Das führt dazu, dass auch die Ukraine personalintensiver kämpfen muss. Das Video aus Torezk legt nahe, dass die Ukraine mit größer angelegten Panzer-Operationen wenig bewirken kann. „Wenn an einem Tag 50 Drohnen eine Stellung angreifen, die nur von vier Infanteristen gehalten wird, spielt die russische Truppenstärke keine so große Rolle mehr“, zitiert Podola einen Sprecher der Brigade. Der Ukraine-Krieg habe sich in den Städten zu Gefechten zwischen Trupps oder sogar einzelnen verschanzten Soldaten entwickelt, behauptet Podola. Das zwinge die Ukraine, mit ihren Drohnen auch Jagd auf einzelne Soldaten zu machen, bevor diese die Ukrainer so lange beschäftigten, bis Verstärkung nachsetzen könne.

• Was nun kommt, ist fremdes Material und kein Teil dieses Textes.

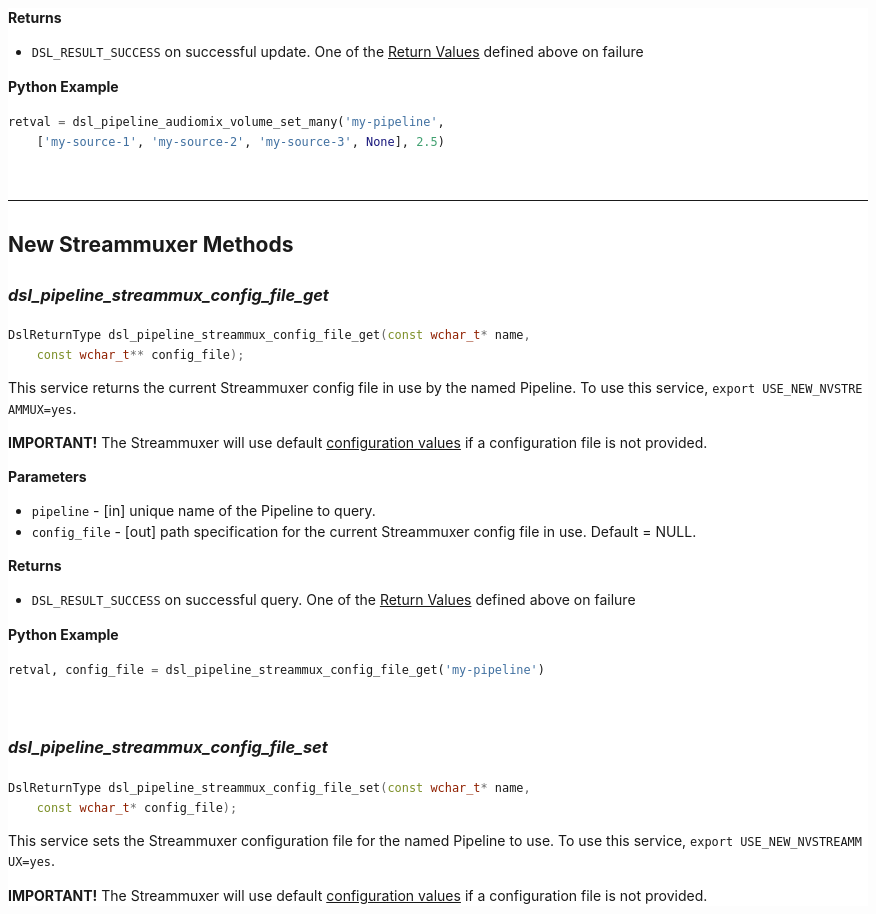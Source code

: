 **Returns**
* `DSL_RESULT_SUCCESS` on successful update. One of the [Return Values](#return-values) defined above on failure

**Python Example**
```Python
retval = dsl_pipeline_audiomix_volume_set_many('my-pipeline', 
    ['my-source-1', 'my-source-2', 'my-source-3', None], 2.5)
```

<br>

---

## New Streammuxer Methods
### *dsl_pipeline_streammux_config_file_get*
```C++
DslReturnType dsl_pipeline_streammux_config_file_get(const wchar_t* name, 
    const wchar_t** config_file);
```
This service returns the current Streammuxer config file in use by the named Pipeline. To use this service, `export USE_NEW_NVSTREAMMUX=yes`.

**IMPORTANT!** The Streammuxer will use default [configuration values](https://docs.nvidia.com/metropolis/deepstream/dev-guide/text/DS_plugin_gst-nvstreammux2.html#mux-config-properties) if a configuration file is not provided. 

**Parameters**
* `pipeline` - [in] unique name of the Pipeline to query.
* `config_file` - [out] path specification for the current Streammuxer config file in use. Default = NULL. 

**Returns**
* `DSL_RESULT_SUCCESS` on successful query. One of the [Return Values](#return-values) defined above on failure

**Python Example**
```Python
retval, config_file = dsl_pipeline_streammux_config_file_get('my-pipeline')
```

<br>

### *dsl_pipeline_streammux_config_file_set*
```C++
DslReturnType dsl_pipeline_streammux_config_file_set(const wchar_t* name, 
    const wchar_t* config_file);
```
This service sets the Streammuxer configuration file for the named Pipeline to use. To use this service, `export USE_NEW_NVSTREAMMUX=yes`.

**IMPORTANT!** The Streammuxer will use default [configuration values](https://docs.nvidia.com/metropolis/deepstream/dev-guide/text/DS_plugin_gst-nvstreammux2.html#mux-config-properties) if a configuration file is not provided.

So militärisch bedeutungslos der Häuserkampf in Torezk auch einzustufen sein mag, zeigt er wahrscheinlich doch deutlich den grundsätzlichen Unterschied zwischen den verfeindeten Armeen. Während die Ukraine offensichtlich flexibel genug ist, der Lage angepasst mit verschiedenen Waffengattungen einen Feind zu bekämpfen, „operieren die russischen Streitkräfte in einer streng hierarchischen und vertikalen Struktur, in der Entscheidungen von oben nach unten getroffen werden“, wie Podola ausführt. Die russischen Streitkräfte sind trotz ihrer zahlenmäßigen Überlegenheit immer wieder leicht auszumanövrieren. Was das Video beweisen mag.

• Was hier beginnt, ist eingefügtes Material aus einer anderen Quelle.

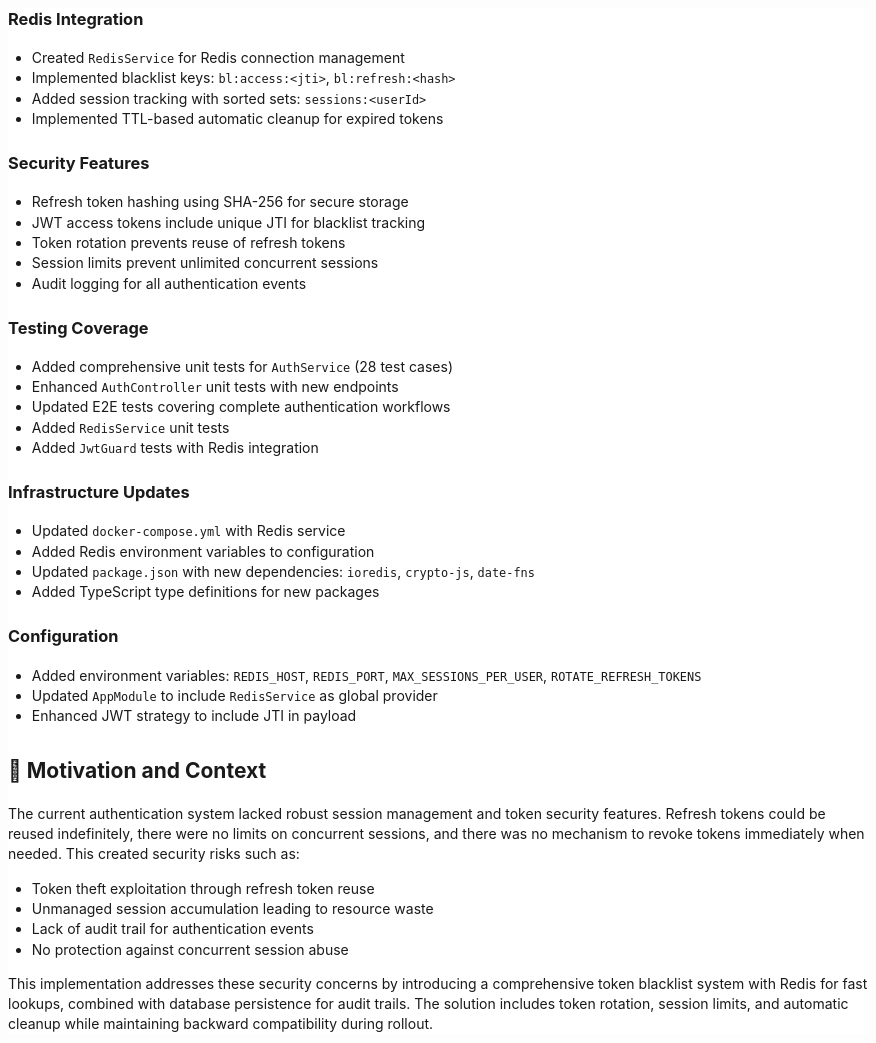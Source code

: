 ### Redis Integration

- Created `RedisService` for Redis connection management
- Implemented blacklist keys: `bl:access:<jti>`, `bl:refresh:<hash>`
- Added session tracking with sorted sets: `sessions:<userId>`
- Implemented TTL-based automatic cleanup for expired tokens

### Security Features

- Refresh token hashing using SHA-256 for secure storage
- JWT access tokens include unique JTI for blacklist tracking
- Token rotation prevents reuse of refresh tokens
- Session limits prevent unlimited concurrent sessions
- Audit logging for all authentication events

### Testing Coverage

- Added comprehensive unit tests for `AuthService` (28 test cases)
- Enhanced `AuthController` unit tests with new endpoints
- Updated E2E tests covering complete authentication workflows
- Added `RedisService` unit tests
- Added `JwtGuard` tests with Redis integration

### Infrastructure Updates

- Updated `docker-compose.yml` with Redis service
- Added Redis environment variables to configuration
- Updated `package.json` with new dependencies: `ioredis`, `crypto-js`, `date-fns`
- Added TypeScript type definitions for new packages

### Configuration

- Added environment variables: `REDIS_HOST`, `REDIS_PORT`, `MAX_SESSIONS_PER_USER`, `ROTATE_REFRESH_TOKENS`
- Updated `AppModule` to include `RedisService` as global provider
- Enhanced JWT strategy to include JTI in payload

## 🎨 Motivation and Context



The current authentication system lacked robust session management and token security features. Refresh tokens could be reused indefinitely, there were no limits on concurrent sessions, and there was no mechanism to revoke tokens immediately when needed. This created security risks such as:

- Token theft exploitation through refresh token reuse
- Unmanaged session accumulation leading to resource waste
- Lack of audit trail for authentication events
- No protection against concurrent session abuse

This implementation addresses these security concerns by introducing a comprehensive token blacklist system with Redis for fast lookups, combined with database persistence for audit trails. The solution includes token rotation, session limits, and automatic cleanup while maintaining backward compatibility during rollout.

Kriegs-Realität: Ukrainische Armee dazu verdammt, ein Gegenmodell zur russischen Doktrin zu verwirklichen
„Die mangelnde Bereitschaft, Entscheidungsgewalt zu dezentralisieren und die mangelnde Kommunikation genauer Informationen sind die folgenschwersten Schwächen auf staatlicher Ebene, die zur bisher unterdurchschnittlichen Leistung des russischen Militärs im Krieg mit der Ukraine beigetragen haben“, schreibt Philip Wasielewski. Der Analyst des US-Thinktanks Foreign Policy Research Institute sieht im russischen Militär den Spiegel der Gesellschaft, deren Regierung ohne Zustimmung der Regierten handle. Auch im Militär fehle, laut Wasiliewski, die Möglichkeit, Entscheidungen von höherer Ebene zu hinterfragen und der Lage angepasst flexibel zu agieren.

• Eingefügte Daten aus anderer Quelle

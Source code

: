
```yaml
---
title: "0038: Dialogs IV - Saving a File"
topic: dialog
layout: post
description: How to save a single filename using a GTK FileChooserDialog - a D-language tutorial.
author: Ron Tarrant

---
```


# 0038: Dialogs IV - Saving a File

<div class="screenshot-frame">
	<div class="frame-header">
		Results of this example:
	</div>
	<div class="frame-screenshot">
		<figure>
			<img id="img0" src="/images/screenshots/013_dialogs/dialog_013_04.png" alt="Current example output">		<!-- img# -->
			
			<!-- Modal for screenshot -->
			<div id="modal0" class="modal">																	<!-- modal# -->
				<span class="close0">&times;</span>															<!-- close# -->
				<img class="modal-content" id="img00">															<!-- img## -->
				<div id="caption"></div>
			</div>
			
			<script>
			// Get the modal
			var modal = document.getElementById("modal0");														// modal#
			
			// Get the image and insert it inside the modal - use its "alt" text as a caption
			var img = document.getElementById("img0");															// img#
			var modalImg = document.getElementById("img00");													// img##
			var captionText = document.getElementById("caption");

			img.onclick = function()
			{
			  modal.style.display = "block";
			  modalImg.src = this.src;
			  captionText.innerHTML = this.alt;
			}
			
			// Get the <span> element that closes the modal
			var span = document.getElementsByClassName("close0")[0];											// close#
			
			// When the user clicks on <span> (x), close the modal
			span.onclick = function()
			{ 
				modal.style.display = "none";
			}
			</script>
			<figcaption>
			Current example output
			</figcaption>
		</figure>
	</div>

Die ukrainische Armee hält sich wacker in diesem Krieg, weil sie genau das Gegenteil verkörpert. Die ukrainische Armee ist dazu verdammt, ein Gegenmodell zur russischen Doktrin zu verwirklichen, um überhaupt eine Chance zu haben. Dass Russland außerstande ist, mit seiner gesamten militärischen Macht diesem Krieg ein schnelles Ende zu setzen, wird durch den Verlust des Industriekomplexes verdeutlicht: Russland ist lediglich stark, wenn sie Massen an Kräften aufbieten kann. Wird Russlands Militär zur Flexibilität gezwungen, schwinden dessen Optionen. „Dieser Strukturunterschied erstreckt sich auf alle Aspekte der Operationen, von der Entscheidungsfindung bis zur Kommunikation“, schreibt Podola.
Ukraine selbstkritisch: „Das Militär sollte nicht dasjenige sein, das seine eigenen Leistungen glorifiziert“
Die ukrainische Armee hatte trotz aller Defizite die digitale Kommunikation seit Beginn des Krieges besser bespielt und war den Russen häufig einen Schritt voraus. „Ein ,Messengersystem‘ ermöglicht einen schnellen Informationsaustausch zwischen allen Ebenen der Armee“, zitiert Podola den Sprecher der 28. Mechanisierten Brigade. Obwohl über verschiedene Kanäle berichtet wird, dass die Geduld der ukrainischen Kräfte zur Neige gehe, scheint Yevhen Alkhimov davon überzeugt, dass über eine transparentere Kommunikation die horizontale Verzahnung des Militärs mit der ukrainischen Bevölkerung immer noch machbar sei. Der Sprecher „argumentiert, dass die Einbeziehung der Zivilbevölkerung in die Botschaften des Militärs für den Aufbau von Unterstützung und Rekrutierung unerlässlich ist“, wie Ustym Podola notiert.
Das Video gewinnt zudem an Bedeutung, da die ukrainische Bevölkerung wahrnimmt, dass jeder Quadratmeter ukrainischen Territoriums verteidigt werde. Iwan Tymotschko glaubt, die Russen wollten in der Stadt Fuß fassen, um dann zusätzliche Kräfte in Richtung Pokrowsk oder Awdijiwka, Kramatorsk und Slowjansk verlegen zu können, die wiederum die Truppen in der Region Tschassiw Jar unterstützen könnten, wie der Leiter des Reserverates der ukrainischen Streitkräfte Ende vergangenen Jahres gegenüber dem Sender RBC-Ukraine gegenüber geäußert hatte. Damit hätte sich Wladimir Putin ein weiteres Stück vom Donbass gesichert.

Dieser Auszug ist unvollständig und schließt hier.